Every entry is to be copied exactly as written, and the pictures are to be skipped.
(Input data begins)
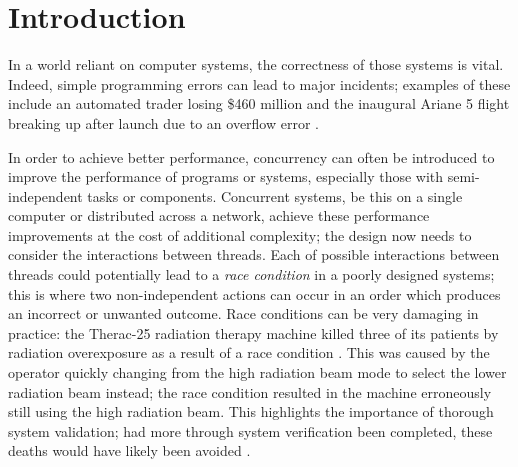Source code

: \section{Introduction}


In a world reliant on computer systems, the correctness of those systems is vital. Indeed, simple programming errors can lead to major incidents; examples of these include an automated trader losing \$460 million \cite{KnightCapital} and the inaugural Ariane 5 flight breaking up after launch due to an overflow error \cite{Flight501Failure}. 

In order to achieve better performance, concurrency can often be introduced to improve the performance of programs or systems, especially those with semi-independent tasks or components.
Concurrent systems, be this on a single computer or distributed across a network, achieve these performance improvements at the cost of additional complexity; the design now needs to consider the interactions between threads. 
Each of possible interactions between threads could potentially lead to a \emph{race condition} in a poorly designed systems; this is where two non-independent actions can occur in an order which produces an incorrect or unwanted outcome. 
Race conditions can be very damaging in practice: the Therac-25 radiation therapy machine killed three of its patients by radiation overexposure as a result of a race condition \cite{BugSnag}. This was caused by the operator quickly changing from the high radiation beam mode to select the lower radiation beam instead; the race condition resulted in the machine erroneously still using the high radiation beam. This highlights the importance of thorough system validation; had more through system verification been completed, these deaths would have likely been avoided \cite{AGift}.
(Input data ends)
Result of the task
Source code

: \section{Introduction}


In a world reliant on computer systems, the correctness of those systems is vital. Indeed, simple programming errors can lead to major incidents; examples of these include an automated trader losing \$460 million \cite{KnightCapital} and the inaugural Ariane 5 flight breaking up after launch due to an overflow error \cite{Flight501Failure}. 

In order to achieve better performance, concurrency can often be introduced to improve the performance of programs or systems, especially those with semi-independent tasks or components.
Concurrent systems, be this on a single computer or distributed across a network, achieve these performance improvements at the cost of additional complexity; the design now needs to consider the interactions between threads. 
Each of possible interactions between threads could potentially lead to a \emph{race condition} in a poorly designed systems; this is where two non-independent actions can occur in an order which produces an incorrect or unwanted outcome. 
Race conditions can be very damaging in practice: the Therac-25 radiation therapy machine killed three of its patients by radiation overexposure as a result of a race condition \cite{BugSnag}. This was caused by the operator quickly changing from the high radiation beam mode to select the lower radiation beam instead; the race condition resulted in the machine erroneously still using the high radiation beam. This highlights the importance of thorough system validation; had more through system verification been completed, these deaths would have likely been avoided \cite{AGift}.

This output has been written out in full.